§ WHAT TO PRODUCE
Set down the material exactly as given, please, from its first line through the line that includes "neutralinos to Standard".

§ DATA LISTING
....................

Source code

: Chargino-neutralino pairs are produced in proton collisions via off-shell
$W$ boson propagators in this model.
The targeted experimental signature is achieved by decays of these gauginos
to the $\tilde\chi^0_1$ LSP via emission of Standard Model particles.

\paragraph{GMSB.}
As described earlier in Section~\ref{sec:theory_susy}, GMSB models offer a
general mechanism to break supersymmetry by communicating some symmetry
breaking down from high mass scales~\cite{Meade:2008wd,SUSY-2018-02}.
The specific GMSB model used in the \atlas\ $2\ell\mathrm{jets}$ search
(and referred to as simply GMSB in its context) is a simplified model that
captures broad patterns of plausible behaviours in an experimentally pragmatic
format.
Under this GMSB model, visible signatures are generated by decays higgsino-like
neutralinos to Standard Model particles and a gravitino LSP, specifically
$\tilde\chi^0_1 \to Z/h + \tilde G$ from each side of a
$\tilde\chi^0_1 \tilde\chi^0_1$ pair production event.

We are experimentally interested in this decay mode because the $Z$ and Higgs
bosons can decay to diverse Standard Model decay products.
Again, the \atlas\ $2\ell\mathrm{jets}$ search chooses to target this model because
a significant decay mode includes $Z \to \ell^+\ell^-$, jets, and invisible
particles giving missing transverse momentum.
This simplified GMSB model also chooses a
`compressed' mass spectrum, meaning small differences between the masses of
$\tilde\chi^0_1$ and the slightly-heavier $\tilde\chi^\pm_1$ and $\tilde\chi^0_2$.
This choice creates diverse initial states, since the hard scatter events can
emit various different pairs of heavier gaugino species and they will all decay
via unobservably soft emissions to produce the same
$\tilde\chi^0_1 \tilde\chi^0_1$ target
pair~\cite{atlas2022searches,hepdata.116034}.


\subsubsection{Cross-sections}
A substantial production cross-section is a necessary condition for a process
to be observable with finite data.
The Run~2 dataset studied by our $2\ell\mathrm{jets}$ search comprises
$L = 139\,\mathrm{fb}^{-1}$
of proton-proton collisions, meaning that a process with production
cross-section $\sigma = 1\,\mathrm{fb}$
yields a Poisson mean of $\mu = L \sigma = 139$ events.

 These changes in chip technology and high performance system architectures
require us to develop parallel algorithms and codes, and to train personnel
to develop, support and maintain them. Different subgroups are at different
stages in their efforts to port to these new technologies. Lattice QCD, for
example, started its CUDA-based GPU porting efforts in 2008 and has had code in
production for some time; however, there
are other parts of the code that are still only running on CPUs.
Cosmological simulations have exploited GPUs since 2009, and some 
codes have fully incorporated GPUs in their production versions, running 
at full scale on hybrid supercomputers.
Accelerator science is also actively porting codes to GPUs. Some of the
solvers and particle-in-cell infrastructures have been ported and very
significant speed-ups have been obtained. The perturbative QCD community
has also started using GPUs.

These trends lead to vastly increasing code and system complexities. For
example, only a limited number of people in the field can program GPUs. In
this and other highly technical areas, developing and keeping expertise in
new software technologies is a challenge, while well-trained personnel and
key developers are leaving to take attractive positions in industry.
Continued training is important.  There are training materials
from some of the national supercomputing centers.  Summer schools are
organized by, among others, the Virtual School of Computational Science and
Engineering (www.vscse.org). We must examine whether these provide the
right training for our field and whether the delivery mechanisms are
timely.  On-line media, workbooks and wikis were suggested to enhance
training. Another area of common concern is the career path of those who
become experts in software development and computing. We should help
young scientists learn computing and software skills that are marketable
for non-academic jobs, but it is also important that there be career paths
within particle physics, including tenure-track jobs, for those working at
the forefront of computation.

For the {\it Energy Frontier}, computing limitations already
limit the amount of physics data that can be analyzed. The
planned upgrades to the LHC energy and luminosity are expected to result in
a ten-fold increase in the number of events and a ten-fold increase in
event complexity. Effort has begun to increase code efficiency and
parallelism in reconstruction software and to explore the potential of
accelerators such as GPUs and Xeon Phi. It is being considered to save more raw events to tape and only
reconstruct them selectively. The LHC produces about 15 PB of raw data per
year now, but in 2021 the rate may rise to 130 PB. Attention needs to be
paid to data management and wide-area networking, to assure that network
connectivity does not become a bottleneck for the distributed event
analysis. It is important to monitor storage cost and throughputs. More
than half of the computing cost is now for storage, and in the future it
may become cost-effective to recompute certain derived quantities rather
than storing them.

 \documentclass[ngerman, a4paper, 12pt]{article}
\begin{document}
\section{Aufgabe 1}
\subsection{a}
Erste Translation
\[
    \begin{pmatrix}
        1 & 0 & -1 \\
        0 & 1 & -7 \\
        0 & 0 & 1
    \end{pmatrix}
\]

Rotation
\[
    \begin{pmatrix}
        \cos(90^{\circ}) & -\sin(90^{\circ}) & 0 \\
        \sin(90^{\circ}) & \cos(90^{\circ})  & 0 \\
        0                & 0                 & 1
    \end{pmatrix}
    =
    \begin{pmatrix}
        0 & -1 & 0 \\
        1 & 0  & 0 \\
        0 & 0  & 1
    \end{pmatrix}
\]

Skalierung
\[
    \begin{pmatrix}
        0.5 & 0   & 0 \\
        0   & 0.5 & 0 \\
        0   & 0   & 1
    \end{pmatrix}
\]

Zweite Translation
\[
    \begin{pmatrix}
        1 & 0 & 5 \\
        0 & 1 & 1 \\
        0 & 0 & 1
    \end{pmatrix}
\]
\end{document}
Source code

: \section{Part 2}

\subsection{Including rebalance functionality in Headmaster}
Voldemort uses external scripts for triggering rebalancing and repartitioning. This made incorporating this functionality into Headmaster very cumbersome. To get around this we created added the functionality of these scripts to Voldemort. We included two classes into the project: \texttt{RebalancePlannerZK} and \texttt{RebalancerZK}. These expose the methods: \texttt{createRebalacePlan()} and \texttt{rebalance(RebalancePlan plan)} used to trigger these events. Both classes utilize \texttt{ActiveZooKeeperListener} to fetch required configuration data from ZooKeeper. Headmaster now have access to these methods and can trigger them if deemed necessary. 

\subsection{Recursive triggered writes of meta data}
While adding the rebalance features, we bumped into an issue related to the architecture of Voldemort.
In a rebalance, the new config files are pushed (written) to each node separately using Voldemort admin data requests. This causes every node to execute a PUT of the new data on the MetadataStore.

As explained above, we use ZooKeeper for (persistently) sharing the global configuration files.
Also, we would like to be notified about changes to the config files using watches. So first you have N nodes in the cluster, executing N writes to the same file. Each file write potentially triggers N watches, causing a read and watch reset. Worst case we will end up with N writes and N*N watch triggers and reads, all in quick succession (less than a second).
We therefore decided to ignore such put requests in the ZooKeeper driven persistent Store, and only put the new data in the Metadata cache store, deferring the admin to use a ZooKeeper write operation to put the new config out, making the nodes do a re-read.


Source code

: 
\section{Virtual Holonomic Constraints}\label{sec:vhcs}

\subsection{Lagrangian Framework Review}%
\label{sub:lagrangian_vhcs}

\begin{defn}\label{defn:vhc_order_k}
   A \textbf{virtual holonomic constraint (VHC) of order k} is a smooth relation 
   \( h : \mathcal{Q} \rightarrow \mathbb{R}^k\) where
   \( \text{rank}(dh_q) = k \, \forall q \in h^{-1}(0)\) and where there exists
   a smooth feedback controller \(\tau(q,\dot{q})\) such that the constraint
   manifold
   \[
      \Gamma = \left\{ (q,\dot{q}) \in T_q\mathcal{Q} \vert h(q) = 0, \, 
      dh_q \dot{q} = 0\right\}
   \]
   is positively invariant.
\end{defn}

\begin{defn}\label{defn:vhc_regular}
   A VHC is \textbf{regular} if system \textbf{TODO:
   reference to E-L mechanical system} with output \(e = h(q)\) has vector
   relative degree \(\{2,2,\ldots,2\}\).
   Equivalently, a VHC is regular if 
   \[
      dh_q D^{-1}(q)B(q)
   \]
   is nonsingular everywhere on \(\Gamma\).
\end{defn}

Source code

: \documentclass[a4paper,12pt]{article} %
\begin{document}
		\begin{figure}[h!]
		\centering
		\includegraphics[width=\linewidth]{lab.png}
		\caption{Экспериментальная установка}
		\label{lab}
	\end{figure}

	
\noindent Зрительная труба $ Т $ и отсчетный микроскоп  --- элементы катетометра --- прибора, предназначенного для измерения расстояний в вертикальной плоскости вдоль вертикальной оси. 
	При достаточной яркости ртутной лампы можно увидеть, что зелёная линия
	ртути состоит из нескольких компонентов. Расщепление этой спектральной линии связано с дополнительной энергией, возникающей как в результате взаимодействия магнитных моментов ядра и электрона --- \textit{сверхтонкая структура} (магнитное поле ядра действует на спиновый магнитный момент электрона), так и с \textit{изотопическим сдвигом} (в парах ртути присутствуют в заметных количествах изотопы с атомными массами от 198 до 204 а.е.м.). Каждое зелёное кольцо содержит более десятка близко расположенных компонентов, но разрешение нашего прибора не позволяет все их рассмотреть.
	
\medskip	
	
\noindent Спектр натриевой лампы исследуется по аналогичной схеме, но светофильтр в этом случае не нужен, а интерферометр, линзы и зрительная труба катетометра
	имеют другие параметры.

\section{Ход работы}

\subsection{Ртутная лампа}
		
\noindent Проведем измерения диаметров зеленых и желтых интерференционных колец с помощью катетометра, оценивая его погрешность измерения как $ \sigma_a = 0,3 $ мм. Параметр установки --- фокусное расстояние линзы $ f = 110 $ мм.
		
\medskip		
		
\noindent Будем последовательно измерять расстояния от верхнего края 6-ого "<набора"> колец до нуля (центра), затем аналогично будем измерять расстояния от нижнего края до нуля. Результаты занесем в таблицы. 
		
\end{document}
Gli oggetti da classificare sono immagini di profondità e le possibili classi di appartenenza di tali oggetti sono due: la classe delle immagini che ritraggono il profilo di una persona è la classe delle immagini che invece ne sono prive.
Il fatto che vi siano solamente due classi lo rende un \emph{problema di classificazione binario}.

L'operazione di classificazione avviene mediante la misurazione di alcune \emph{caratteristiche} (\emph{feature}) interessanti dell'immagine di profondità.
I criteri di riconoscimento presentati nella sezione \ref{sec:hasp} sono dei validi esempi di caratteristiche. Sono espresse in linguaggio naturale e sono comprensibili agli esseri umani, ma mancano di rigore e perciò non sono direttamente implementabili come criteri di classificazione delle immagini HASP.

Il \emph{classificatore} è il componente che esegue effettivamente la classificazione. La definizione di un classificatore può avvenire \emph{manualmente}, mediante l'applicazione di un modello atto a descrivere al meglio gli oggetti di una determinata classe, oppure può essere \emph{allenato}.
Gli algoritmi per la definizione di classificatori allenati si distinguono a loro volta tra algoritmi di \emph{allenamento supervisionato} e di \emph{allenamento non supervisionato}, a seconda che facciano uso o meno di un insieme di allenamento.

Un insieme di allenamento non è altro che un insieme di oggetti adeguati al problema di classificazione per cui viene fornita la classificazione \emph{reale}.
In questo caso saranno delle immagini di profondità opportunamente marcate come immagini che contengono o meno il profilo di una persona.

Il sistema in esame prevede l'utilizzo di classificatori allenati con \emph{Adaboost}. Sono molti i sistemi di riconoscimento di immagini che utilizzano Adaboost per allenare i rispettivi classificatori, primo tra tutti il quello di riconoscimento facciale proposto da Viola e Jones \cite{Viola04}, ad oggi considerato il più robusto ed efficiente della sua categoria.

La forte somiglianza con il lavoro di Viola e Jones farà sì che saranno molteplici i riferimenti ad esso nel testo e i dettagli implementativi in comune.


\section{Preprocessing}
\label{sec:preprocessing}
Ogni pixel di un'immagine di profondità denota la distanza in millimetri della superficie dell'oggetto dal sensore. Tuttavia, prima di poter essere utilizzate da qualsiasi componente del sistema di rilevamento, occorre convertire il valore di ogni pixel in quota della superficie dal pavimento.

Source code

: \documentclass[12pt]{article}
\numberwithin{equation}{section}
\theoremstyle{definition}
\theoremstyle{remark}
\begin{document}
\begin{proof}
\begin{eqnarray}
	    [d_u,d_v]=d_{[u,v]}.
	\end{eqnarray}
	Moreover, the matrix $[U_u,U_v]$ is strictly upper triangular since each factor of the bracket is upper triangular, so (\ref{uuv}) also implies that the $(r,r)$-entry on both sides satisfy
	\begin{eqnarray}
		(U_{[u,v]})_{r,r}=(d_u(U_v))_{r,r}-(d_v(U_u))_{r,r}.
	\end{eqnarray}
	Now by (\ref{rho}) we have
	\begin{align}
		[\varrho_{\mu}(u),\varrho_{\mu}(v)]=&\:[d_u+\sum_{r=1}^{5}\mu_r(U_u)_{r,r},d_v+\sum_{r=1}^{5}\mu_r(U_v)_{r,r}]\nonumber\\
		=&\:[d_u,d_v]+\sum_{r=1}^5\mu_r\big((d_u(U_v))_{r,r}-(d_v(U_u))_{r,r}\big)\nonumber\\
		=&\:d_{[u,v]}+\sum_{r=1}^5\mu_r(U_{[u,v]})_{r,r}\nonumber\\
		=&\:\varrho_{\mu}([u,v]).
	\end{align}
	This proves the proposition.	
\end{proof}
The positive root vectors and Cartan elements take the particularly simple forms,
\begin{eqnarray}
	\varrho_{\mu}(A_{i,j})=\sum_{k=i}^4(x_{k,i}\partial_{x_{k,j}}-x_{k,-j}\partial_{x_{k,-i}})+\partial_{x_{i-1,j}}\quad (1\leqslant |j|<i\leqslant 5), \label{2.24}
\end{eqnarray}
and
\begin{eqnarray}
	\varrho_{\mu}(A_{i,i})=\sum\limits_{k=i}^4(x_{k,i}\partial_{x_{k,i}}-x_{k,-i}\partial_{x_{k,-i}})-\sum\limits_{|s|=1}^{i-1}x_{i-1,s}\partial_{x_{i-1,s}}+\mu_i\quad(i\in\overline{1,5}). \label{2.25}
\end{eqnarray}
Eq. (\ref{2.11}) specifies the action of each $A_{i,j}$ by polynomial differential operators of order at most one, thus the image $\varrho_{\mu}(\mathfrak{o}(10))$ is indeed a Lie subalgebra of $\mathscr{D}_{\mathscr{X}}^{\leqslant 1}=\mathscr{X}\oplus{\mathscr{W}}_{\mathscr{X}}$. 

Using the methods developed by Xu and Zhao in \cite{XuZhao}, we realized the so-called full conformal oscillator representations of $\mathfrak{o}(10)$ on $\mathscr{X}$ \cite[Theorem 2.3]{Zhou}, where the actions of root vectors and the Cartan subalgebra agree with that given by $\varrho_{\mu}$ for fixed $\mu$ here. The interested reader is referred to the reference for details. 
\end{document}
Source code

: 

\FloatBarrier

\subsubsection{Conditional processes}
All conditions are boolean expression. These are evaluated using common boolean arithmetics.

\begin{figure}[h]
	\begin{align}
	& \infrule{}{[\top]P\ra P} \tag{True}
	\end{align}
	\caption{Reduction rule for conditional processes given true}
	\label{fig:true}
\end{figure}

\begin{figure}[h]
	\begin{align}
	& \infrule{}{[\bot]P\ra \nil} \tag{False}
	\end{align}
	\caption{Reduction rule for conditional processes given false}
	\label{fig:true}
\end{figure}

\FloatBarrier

....................

§ SOLVED PROBLEM
Source code

: Chargino-neutralino pairs are produced in proton collisions via off-shell
$W$ boson propagators in this model.
The targeted experimental signature is achieved by decays of these gauginos
to the $\tilde\chi^0_1$ LSP via emission of Standard Model particles.

\paragraph{GMSB.}
As described earlier in Section~\ref{sec:theory_susy}, GMSB models offer a
general mechanism to break supersymmetry by communicating some symmetry
breaking down from high mass scales~\cite{Meade:2008wd,SUSY-2018-02}.
The specific GMSB model used in the \atlas\ $2\ell\mathrm{jets}$ search
(and referred to as simply GMSB in its context) is a simplified model that
captures broad patterns of plausible behaviours in an experimentally pragmatic
format.
Under this GMSB model, visible signatures are generated by decays higgsino-like
neutralinos to Standard Model particles and a gravitino LSP, specifically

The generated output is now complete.